▸ **TASK DETAILS**
Count each line below that has "mistakes" anywhere in it. Answer with the total alone.

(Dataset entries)
# # # # # # #
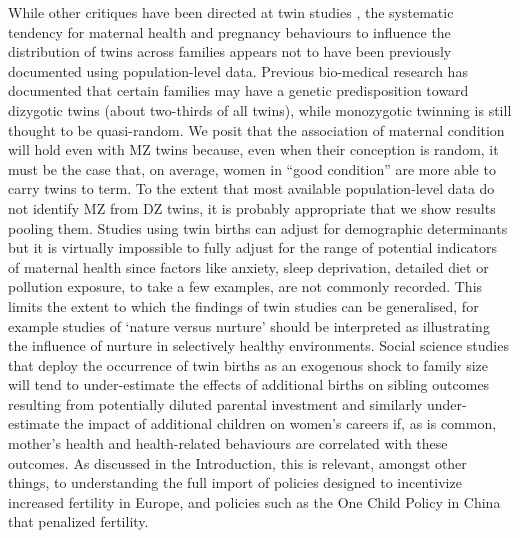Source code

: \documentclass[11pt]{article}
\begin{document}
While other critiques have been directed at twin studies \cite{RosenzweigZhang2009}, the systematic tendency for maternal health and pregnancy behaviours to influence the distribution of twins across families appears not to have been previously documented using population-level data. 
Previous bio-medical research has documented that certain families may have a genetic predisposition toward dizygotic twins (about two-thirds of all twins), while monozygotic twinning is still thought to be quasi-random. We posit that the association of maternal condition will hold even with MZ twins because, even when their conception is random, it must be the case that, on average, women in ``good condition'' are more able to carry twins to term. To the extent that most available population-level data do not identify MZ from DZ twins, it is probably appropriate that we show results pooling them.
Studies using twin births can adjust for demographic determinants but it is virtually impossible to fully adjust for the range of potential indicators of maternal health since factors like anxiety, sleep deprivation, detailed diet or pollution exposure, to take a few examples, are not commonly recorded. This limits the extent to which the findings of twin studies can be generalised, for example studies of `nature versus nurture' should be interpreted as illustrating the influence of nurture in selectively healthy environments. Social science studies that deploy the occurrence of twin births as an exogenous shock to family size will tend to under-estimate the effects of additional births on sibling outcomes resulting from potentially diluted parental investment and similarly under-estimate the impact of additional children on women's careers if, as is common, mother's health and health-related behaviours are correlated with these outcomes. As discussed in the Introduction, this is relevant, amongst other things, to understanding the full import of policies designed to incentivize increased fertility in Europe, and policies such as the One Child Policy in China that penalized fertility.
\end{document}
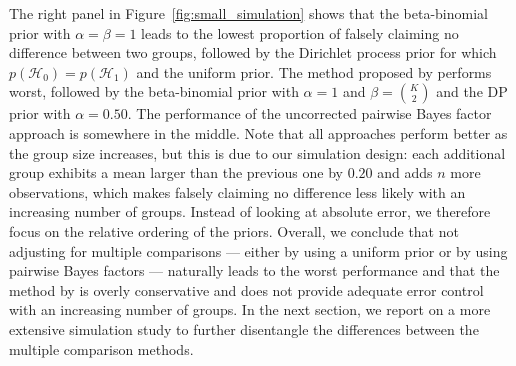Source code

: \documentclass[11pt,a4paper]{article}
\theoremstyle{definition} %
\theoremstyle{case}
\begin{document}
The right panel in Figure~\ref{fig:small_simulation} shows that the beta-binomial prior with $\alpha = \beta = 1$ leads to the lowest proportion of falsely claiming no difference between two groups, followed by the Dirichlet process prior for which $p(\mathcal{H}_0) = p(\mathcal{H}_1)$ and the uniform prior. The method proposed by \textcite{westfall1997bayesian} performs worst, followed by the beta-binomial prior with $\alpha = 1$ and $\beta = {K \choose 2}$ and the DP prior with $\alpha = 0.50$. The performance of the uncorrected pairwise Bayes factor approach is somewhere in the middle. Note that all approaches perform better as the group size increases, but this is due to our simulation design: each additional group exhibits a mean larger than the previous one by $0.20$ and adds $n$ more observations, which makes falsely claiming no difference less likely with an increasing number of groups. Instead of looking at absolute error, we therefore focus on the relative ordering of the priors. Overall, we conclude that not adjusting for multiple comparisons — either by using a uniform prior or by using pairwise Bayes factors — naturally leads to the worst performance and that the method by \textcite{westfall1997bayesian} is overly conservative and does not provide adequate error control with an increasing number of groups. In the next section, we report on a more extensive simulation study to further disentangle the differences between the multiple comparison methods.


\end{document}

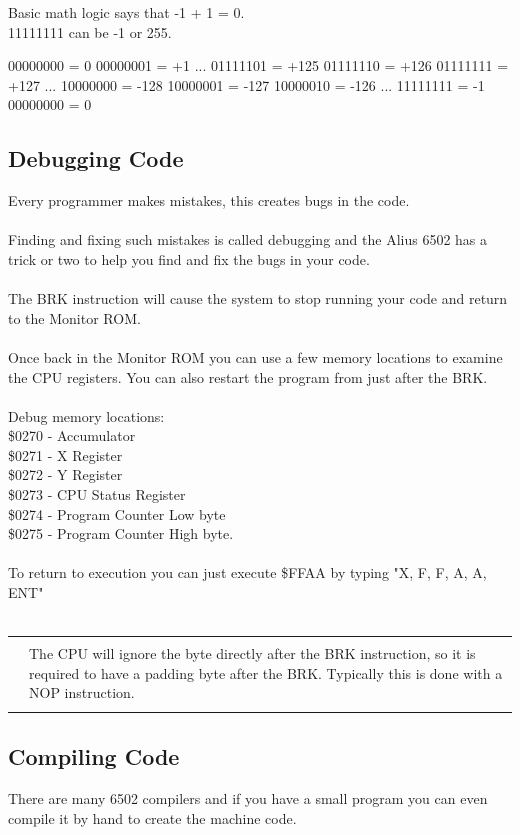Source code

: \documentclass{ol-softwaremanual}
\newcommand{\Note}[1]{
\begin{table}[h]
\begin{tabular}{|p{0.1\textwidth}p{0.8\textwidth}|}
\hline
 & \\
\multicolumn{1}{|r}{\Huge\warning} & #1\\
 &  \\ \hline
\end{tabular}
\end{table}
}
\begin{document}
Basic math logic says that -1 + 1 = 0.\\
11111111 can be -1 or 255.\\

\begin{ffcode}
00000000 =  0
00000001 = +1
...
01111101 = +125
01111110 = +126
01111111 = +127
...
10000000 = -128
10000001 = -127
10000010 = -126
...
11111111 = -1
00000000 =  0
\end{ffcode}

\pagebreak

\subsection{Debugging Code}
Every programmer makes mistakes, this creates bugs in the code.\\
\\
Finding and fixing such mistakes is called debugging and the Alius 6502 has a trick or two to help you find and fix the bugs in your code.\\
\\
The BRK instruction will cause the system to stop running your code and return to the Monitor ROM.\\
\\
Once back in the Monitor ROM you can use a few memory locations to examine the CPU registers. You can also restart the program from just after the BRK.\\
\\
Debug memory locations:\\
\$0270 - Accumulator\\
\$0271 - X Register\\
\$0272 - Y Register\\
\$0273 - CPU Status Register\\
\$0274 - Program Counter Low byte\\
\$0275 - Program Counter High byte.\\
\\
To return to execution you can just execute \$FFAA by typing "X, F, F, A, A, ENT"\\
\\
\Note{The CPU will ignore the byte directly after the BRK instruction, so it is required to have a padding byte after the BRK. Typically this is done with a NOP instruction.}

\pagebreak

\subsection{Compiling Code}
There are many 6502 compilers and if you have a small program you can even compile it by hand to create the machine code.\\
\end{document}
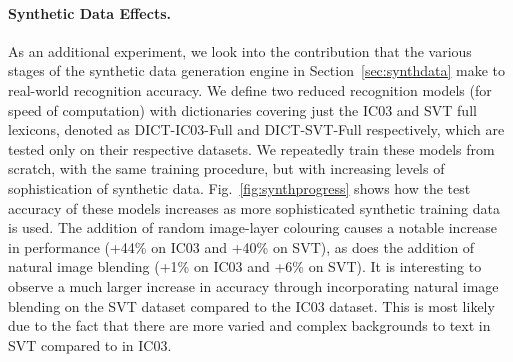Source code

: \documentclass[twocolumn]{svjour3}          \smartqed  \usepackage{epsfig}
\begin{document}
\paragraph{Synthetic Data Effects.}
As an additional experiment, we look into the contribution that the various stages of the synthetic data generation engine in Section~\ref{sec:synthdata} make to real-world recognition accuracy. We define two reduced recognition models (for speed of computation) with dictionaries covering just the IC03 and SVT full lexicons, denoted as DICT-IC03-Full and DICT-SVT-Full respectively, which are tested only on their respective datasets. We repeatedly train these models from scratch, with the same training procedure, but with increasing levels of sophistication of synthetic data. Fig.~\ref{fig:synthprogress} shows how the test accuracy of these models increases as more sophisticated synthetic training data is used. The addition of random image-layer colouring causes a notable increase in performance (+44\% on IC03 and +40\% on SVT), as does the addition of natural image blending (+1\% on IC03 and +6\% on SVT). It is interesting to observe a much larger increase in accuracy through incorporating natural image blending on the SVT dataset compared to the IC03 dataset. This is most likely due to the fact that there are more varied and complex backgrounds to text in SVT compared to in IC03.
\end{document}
# # # # # # #
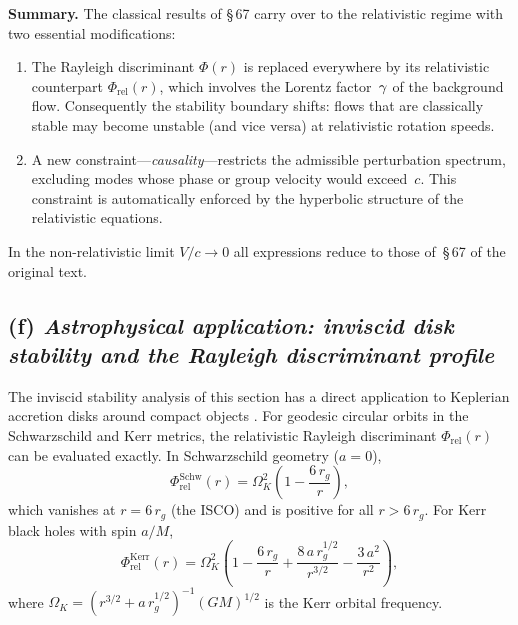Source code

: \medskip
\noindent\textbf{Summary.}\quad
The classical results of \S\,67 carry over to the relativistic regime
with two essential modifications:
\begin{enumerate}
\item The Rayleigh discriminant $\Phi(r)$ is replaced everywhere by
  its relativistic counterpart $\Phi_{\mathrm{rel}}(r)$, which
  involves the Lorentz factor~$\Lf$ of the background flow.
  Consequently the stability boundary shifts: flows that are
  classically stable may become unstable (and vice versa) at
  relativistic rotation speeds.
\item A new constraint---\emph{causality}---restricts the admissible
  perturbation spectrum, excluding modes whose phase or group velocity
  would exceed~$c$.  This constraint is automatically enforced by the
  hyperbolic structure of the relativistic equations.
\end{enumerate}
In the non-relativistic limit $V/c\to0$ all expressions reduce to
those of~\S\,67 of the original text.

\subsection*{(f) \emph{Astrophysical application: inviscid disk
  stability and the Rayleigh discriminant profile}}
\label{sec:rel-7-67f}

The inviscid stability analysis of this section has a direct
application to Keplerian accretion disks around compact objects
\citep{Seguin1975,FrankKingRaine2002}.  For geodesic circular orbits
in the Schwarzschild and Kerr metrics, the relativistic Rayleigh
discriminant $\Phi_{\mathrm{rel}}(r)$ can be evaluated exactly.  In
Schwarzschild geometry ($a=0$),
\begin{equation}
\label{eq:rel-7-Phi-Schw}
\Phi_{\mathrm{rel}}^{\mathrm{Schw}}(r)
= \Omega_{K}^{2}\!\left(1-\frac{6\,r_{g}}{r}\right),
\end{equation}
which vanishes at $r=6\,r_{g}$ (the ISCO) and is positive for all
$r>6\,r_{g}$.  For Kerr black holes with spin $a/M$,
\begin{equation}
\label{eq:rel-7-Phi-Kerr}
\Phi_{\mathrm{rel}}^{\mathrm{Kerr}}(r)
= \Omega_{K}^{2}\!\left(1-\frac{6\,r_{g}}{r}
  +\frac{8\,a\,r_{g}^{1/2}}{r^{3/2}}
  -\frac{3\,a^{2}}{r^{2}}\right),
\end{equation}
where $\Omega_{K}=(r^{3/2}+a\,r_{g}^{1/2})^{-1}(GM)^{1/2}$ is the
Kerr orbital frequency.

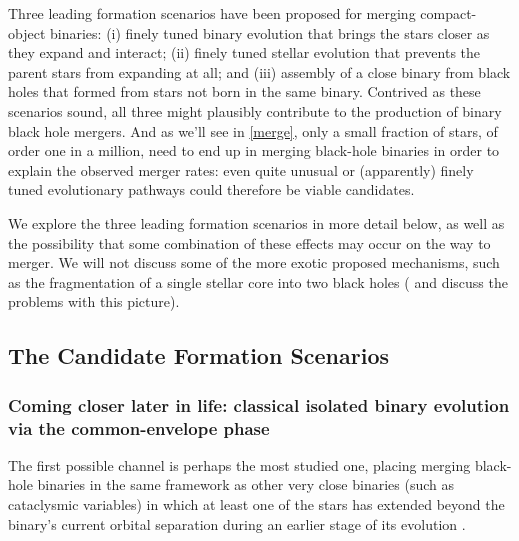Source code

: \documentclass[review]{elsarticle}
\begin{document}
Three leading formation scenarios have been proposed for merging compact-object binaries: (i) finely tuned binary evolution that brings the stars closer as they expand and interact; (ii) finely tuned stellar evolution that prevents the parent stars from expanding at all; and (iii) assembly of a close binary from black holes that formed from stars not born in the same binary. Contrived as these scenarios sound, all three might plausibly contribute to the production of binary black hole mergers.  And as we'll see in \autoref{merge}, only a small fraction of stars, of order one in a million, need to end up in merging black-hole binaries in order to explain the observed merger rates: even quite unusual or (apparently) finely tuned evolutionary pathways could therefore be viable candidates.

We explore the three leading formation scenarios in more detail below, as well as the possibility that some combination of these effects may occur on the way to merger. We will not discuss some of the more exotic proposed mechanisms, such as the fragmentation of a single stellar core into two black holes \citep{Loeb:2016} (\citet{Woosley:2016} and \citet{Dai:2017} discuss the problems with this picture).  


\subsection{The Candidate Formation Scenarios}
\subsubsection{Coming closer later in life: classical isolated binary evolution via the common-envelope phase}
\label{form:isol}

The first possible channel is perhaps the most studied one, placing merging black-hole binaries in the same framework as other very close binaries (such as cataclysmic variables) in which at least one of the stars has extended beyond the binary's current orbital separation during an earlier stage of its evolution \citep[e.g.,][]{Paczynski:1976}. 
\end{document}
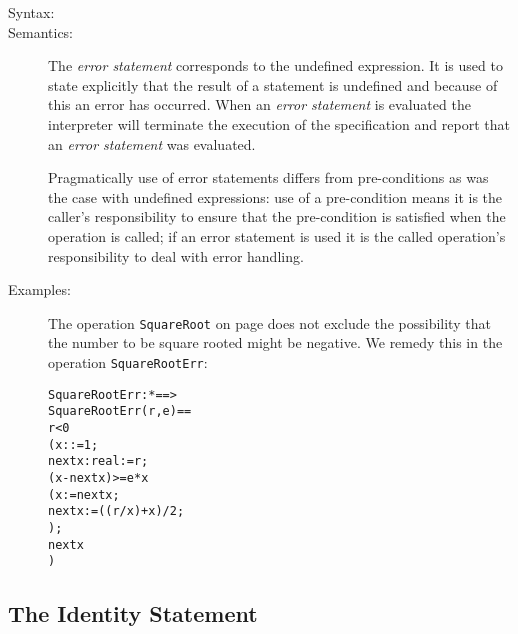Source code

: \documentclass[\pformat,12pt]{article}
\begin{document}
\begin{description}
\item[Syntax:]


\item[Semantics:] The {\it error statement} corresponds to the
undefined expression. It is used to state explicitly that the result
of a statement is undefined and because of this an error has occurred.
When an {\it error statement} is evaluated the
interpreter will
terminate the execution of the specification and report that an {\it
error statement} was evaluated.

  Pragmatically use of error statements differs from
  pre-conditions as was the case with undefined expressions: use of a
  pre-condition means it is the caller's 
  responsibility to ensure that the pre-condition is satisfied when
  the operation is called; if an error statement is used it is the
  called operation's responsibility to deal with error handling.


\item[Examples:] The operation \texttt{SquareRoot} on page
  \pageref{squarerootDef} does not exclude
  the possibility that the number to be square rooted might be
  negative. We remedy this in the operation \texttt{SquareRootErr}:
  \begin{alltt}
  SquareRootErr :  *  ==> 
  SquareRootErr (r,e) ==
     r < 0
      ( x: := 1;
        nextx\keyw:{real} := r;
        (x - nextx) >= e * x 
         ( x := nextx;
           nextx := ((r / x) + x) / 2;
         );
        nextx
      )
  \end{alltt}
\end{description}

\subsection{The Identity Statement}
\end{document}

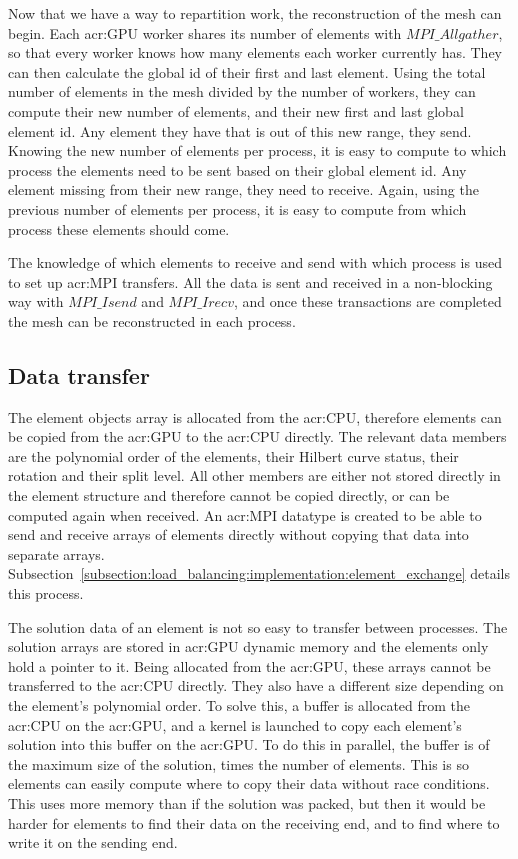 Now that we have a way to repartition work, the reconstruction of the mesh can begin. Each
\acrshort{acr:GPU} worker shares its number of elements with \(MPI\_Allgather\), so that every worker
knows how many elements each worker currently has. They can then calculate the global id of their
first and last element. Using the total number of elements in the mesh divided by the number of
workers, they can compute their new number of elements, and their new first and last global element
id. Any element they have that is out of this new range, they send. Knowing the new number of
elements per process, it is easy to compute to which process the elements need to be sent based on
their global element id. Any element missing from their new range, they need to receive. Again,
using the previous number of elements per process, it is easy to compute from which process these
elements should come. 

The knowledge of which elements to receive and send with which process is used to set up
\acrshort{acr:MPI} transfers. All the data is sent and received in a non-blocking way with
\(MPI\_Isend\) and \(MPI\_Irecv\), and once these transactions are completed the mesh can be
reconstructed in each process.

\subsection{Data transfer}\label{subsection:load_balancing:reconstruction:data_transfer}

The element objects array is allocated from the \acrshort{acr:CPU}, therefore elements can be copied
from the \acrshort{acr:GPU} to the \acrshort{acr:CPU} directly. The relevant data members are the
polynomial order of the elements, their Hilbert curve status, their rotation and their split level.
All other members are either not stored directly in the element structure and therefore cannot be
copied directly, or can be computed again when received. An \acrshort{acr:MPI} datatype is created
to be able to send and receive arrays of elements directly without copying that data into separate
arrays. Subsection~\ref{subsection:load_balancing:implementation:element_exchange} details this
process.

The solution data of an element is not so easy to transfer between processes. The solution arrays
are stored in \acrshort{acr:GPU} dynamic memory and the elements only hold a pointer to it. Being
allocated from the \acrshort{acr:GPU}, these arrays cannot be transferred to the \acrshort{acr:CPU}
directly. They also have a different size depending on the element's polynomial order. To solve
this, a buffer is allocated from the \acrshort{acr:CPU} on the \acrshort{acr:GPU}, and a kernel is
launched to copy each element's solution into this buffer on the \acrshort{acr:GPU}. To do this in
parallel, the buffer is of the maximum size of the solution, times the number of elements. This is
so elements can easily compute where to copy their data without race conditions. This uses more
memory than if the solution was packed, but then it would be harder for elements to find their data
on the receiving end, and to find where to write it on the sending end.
# # # # # # #
▸ **YOUR RESPONSE**
2